Stored data entries
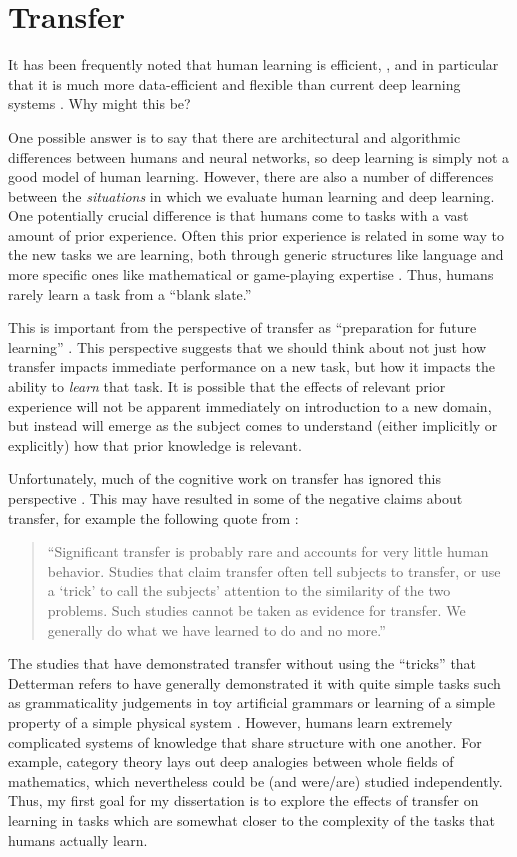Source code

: \documentclass[10pt]{article}
\begin{document}
\section{Transfer}
It has been frequently noted that human learning is efficient, \citep[e.g.]{Gentner2003}, and in particular that it is much more data-efficient and flexible than current deep learning systems \citep{Lake2016}. Why might this be? \par
One possible answer is to say that there are architectural and algorithmic differences between humans and neural networks, so deep learning is simply not a good model of human learning. However, there are also a number of differences between the \emph{situations} in which we evaluate human learning and deep learning. One potentially crucial difference is that humans come to tasks with a vast amount of prior experience. Often this prior experience is related in some way to the new tasks we are learning, both through generic structures like language and more specific ones like mathematical or game-playing expertise \citep{Hansen2017}. Thus, humans rarely learn a task from a ``blank slate.'' \par
This is important from the perspective of transfer as ``preparation for future learning'' \citep{Bransford1999}. This perspective suggests that we should think about not just how transfer impacts immediate performance on a new task, but how it impacts the ability to \emph{learn} that task. It is possible that the effects of relevant prior experience will not be apparent immediately on introduction to a new domain, but instead will emerge as the subject comes to understand (either implicitly or explicitly) how that prior knowledge is relevant. \par 
Unfortunately, much of the cognitive work on transfer has ignored this perspective \citep{Bransford1999}. This may have resulted in some of the negative claims about transfer, for example the following quote from \citet{Detterman1993}: 
\begin{quote}
``Significant transfer is probably rare and accounts for very little human behavior. Studies that claim transfer often tell subjects to transfer, or use a `trick' to call the subjects' attention to the similarity of the two problems. Such studies cannot be taken as evidence for transfer. We generally do what we have learned to do and no more.''
\end{quote}
The studies that have demonstrated transfer without using the ``tricks'' that Detterman refers to have generally demonstrated it with quite simple tasks such as grammaticality judgements in toy artificial grammars \citep[e.g.]{Tunney2001} or learning of a simple property of a simple physical system \citep{Day2011}. However, humans learn extremely complicated systems of knowledge that share structure with one another. For example, category theory lays out deep analogies between whole fields of mathematics, which nevertheless could be (and were/are) studied independently. Thus, my first goal for my dissertation is to explore the effects of transfer on learning in tasks which are somewhat closer to the complexity of the tasks that humans actually learn. \par
\end{document}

▸ Exercise details:
Exactly as they appear, print the lines from the one holding "Unfortunately, much of" through the final line of the entries, and no others.

▸ Reply:
Unfortunately, much of the cognitive work on transfer has ignored this perspective \citep{Bransford1999}. This may have resulted in some of the negative claims about transfer, for example the following quote from \citet{Detterman1993}: 
\begin{quote}
``Significant transfer is probably rare and accounts for very little human behavior. Studies that claim transfer often tell subjects to transfer, or use a `trick' to call the subjects' attention to the similarity of the two problems. Such studies cannot be taken as evidence for transfer. We generally do what we have learned to do and no more.''
\end{quote}
The studies that have demonstrated transfer without using the ``tricks'' that Detterman refers to have generally demonstrated it with quite simple tasks such as grammaticality judgements in toy artificial grammars \citep[e.g.]{Tunney2001} or learning of a simple property of a simple physical system \citep{Day2011}. However, humans learn extremely complicated systems of knowledge that share structure with one another. For example, category theory lays out deep analogies between whole fields of mathematics, which nevertheless could be (and were/are) studied independently. Thus, my first goal for my dissertation is to explore the effects of transfer on learning in tasks which are somewhat closer to the complexity of the tasks that humans actually learn. \par
\end{document}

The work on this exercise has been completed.